Two of my very favorite things in the whole world are etiquette and paper. This is a big part of why I love my job in magazine publishing so much and why – despite the fact that I also love the Internet and actually managed my company’s Web site for some time – I really, really hope paper-and-ink magazines never go away. I can see many benefits to a Kindle or something similar (especially since I’m a fast reader and generally have to pack approximately 50 pounds of books to sustain me over, say, a week-long vacation), but I just don’t think I could ever get the same kind of comfort from a computer screen that I get from the feel and smell of a paper book.
As for etiquette, I think this probably started in high school when my best friend and I became obsessed with Miss Manners. This is an obsession, I found to my surprise and delight, that my father shares, and all through college, he would clip out Miss Manners columns and mail them to me in my dorm rooms or basement apartments.
Where paper and etiquette overlap, you find stationery, and that’s when I truly go crazy. (Oh, one other thing I love: stupid mnemonic devices, which is why I am happy to tell you that you can always remember the difference between “stationery,” the paper, and “stationary,” as in “does not move,” because stationery-with-an-e goes in an envelope-with-an-e. God, I’m a nerd.)

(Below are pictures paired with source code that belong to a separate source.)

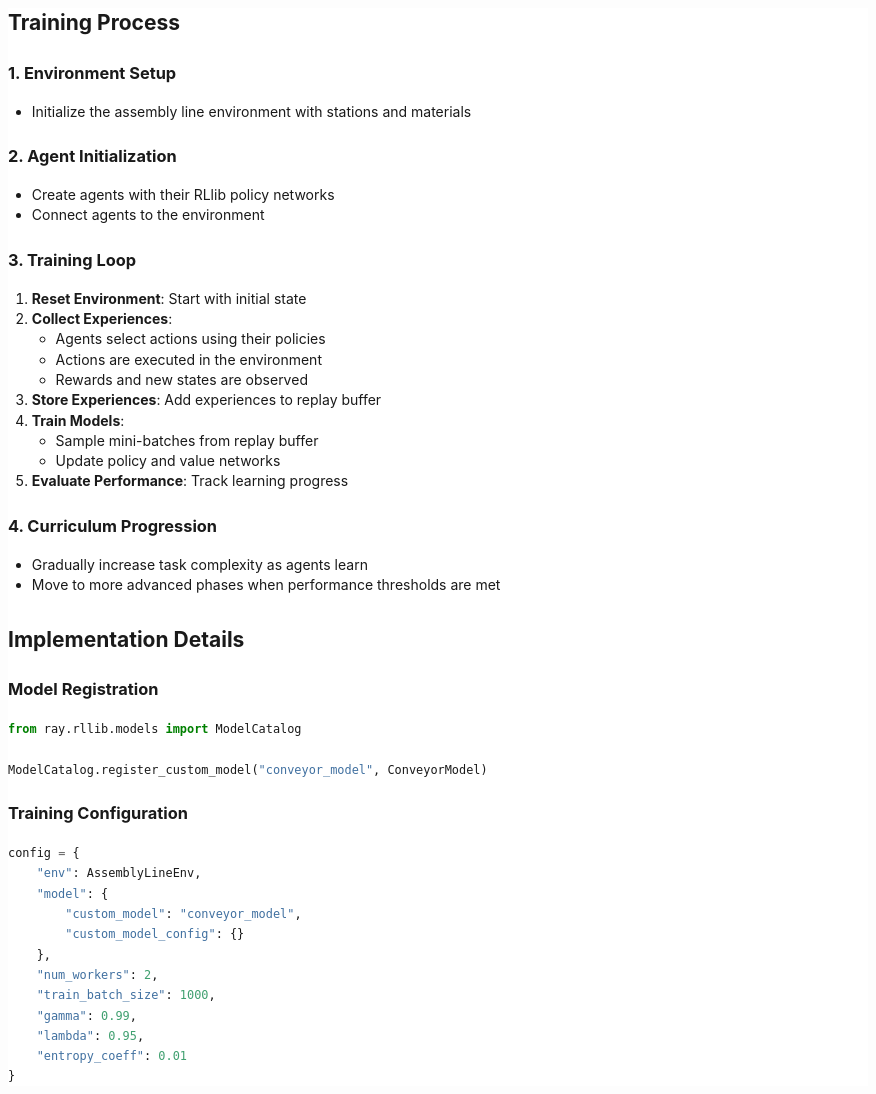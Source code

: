 ## Training Process

### 1. Environment Setup
- Initialize the assembly line environment with stations and materials

### 2. Agent Initialization
- Create agents with their RLlib policy networks
- Connect agents to the environment

### 3. Training Loop
1. **Reset Environment**: Start with initial state
2. **Collect Experiences**:
   - Agents select actions using their policies
   - Actions are executed in the environment
   - Rewards and new states are observed
3. **Store Experiences**: Add experiences to replay buffer
4. **Train Models**:
   - Sample mini-batches from replay buffer
   - Update policy and value networks
5. **Evaluate Performance**: Track learning progress

### 4. Curriculum Progression
- Gradually increase task complexity as agents learn
- Move to more advanced phases when performance thresholds are met

## Implementation Details

### Model Registration
```python
from ray.rllib.models import ModelCatalog

ModelCatalog.register_custom_model("conveyor_model", ConveyorModel)
```

### Training Configuration
```python
config = {
    "env": AssemblyLineEnv,
    "model": {
        "custom_model": "conveyor_model",
        "custom_model_config": {}
    },
    "num_workers": 2,
    "train_batch_size": 1000,
    "gamma": 0.99,
    "lambda": 0.95,
    "entropy_coeff": 0.01
}
```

In general, I am sensible about money. I wouldn’t say I’m frugal by any means, but I’m also definitely not a spendthrift. In other words, I don’t clip coupons and I eat lunch out far too often, but I buy most of my clothes at Target and most of my beauty products at Rite Aid. But when it comes to stationery, I just can’t help myself. I love personalized stationery. I love thick, buttery-feeling ivory-colored envelopes. I love engraving, vellum, sophisticated fonts. I spend way too much money on paper. Even Ruby has her own personalized stationery for thank-you notes – and she can’t really write much yet beyond her own name.
So when I was throwing things together for my wedding last Friday (it all went very well, thanks), I had a brief twinge of regret that a guest list of 10 requires neither invitations nor wedding programs.
Miss Manners, of course, would say that this is just the circumstance for a wedding announcement, and I was ready to wholeheartedly agree and order up a couple hundred beautiful announcements on 110-pound paper.
But then, in doing a bit of Googling to try to find the right wording, I realized that there seems to be a huge backlash against wedding announcements by people – not avid readers of Miss Manners, clearly – who see them as a way to rub people’s faces into the fact that they weren’t invited to the ceremony while simultaneously soliciting a gift. (FYI: Gifts are generally required when you receive an invitation to someone’s wedding, even if you can’t attend, but are never required or expected for just a wedding announcement. Upon receipt of a wedding announcement, however, you can send a note – on fancy paper! – of well wishes to the new couple.)
I certainly don’t want to make anyone feel left out – this was an incredibly small ceremony consisting of our parents, our kids, my best friend who flew down from Chicago and the family who was generous enough to let us use their lovely home as a venue. I also really super don’t want to make anyone feel like we want gifts or even, necessarily, notes of well wishes. I just want 1. a chance to let family and friends know we were married and 2. an excuse to buy lots of thick, pretty paper.
What do you think? Would you be offended by a wedding announcement?
P.S. Miss Manners says I only have about two weeks after the wedding to send them out, so the clock is ticking here, folks.